• **PROBLEM REQUIREMENTS**: Every line below that includes the word "center" needs to be copied.

Stored data entries:

══════

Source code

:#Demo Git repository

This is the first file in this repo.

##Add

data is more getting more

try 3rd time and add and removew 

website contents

══════

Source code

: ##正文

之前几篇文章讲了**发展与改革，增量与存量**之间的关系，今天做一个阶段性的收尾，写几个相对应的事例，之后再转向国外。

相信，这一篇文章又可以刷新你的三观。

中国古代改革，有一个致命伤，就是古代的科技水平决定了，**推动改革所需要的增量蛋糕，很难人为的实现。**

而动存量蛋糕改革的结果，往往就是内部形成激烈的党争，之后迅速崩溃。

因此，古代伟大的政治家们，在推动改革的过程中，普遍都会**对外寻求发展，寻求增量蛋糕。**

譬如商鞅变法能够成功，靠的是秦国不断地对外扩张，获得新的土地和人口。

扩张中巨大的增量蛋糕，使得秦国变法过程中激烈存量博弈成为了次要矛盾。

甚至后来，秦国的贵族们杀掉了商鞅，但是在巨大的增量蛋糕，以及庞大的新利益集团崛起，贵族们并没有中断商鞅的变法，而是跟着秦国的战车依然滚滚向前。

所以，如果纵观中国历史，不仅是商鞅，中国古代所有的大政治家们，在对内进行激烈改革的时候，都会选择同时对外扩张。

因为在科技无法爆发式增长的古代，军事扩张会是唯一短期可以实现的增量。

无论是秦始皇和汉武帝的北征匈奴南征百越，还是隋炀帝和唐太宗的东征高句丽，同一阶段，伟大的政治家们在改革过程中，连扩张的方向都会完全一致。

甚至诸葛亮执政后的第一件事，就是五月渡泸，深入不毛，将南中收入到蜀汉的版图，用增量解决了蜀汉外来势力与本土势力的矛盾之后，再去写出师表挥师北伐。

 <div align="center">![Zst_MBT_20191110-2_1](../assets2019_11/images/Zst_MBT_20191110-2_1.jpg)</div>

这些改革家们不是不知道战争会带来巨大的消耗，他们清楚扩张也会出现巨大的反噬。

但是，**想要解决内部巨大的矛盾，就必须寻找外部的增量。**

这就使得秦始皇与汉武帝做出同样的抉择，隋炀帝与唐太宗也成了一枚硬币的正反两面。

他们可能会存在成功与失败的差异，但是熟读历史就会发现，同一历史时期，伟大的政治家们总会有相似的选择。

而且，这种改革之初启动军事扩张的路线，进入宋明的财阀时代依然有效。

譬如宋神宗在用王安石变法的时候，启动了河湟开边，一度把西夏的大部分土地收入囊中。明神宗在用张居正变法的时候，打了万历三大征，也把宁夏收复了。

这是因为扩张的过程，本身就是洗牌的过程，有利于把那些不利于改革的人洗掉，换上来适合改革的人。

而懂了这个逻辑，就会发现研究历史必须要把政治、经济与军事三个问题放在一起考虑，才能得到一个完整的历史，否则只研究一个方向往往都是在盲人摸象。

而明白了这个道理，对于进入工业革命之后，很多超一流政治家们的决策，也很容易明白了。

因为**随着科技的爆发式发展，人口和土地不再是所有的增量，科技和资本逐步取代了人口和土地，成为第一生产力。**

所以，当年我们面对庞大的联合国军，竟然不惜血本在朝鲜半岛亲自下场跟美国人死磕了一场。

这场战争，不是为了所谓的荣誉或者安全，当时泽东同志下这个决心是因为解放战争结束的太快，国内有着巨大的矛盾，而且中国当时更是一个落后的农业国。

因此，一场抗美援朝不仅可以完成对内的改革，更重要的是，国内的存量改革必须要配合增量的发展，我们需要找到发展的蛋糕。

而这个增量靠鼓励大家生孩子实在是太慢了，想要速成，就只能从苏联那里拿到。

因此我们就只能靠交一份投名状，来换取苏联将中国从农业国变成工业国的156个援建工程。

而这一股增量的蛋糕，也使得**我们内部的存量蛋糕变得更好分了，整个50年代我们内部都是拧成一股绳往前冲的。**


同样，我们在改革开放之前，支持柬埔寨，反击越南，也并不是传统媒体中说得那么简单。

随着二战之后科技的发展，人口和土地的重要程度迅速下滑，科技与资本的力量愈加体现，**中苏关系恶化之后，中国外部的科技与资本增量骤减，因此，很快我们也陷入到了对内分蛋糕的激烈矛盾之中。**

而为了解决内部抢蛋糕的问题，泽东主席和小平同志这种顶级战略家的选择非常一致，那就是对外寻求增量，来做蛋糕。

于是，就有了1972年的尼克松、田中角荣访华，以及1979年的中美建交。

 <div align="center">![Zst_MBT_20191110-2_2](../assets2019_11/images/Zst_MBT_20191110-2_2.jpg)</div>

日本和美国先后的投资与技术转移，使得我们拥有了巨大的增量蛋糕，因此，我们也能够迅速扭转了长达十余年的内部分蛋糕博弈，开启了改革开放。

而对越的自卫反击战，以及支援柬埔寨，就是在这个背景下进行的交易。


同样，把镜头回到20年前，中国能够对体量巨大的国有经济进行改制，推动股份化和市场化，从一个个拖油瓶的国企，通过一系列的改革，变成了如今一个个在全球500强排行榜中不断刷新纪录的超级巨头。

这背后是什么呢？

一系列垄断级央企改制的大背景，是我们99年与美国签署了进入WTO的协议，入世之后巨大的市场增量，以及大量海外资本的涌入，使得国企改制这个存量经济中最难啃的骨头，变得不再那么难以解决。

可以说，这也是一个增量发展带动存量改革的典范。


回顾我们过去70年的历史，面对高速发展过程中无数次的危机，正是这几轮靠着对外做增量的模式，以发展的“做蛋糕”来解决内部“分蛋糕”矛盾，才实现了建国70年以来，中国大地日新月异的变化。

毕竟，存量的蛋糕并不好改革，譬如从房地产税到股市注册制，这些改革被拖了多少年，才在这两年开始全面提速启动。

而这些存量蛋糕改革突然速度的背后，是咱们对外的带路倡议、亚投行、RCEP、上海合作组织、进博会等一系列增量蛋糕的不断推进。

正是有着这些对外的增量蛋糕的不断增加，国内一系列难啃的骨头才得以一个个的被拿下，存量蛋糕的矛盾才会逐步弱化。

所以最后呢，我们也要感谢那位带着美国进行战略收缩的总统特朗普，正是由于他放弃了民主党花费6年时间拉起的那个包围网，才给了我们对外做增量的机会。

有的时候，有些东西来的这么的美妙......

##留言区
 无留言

══════

• **RESULT FOR THIS TASK**:
 <div align="center">![Zst_MBT_20191110-2_1](../assets2019_11/images/Zst_MBT_20191110-2_1.jpg)</div>
 <div align="center">![Zst_MBT_20191110-2_2](../assets2019_11/images/Zst_MBT_20191110-2_2.jpg)</div>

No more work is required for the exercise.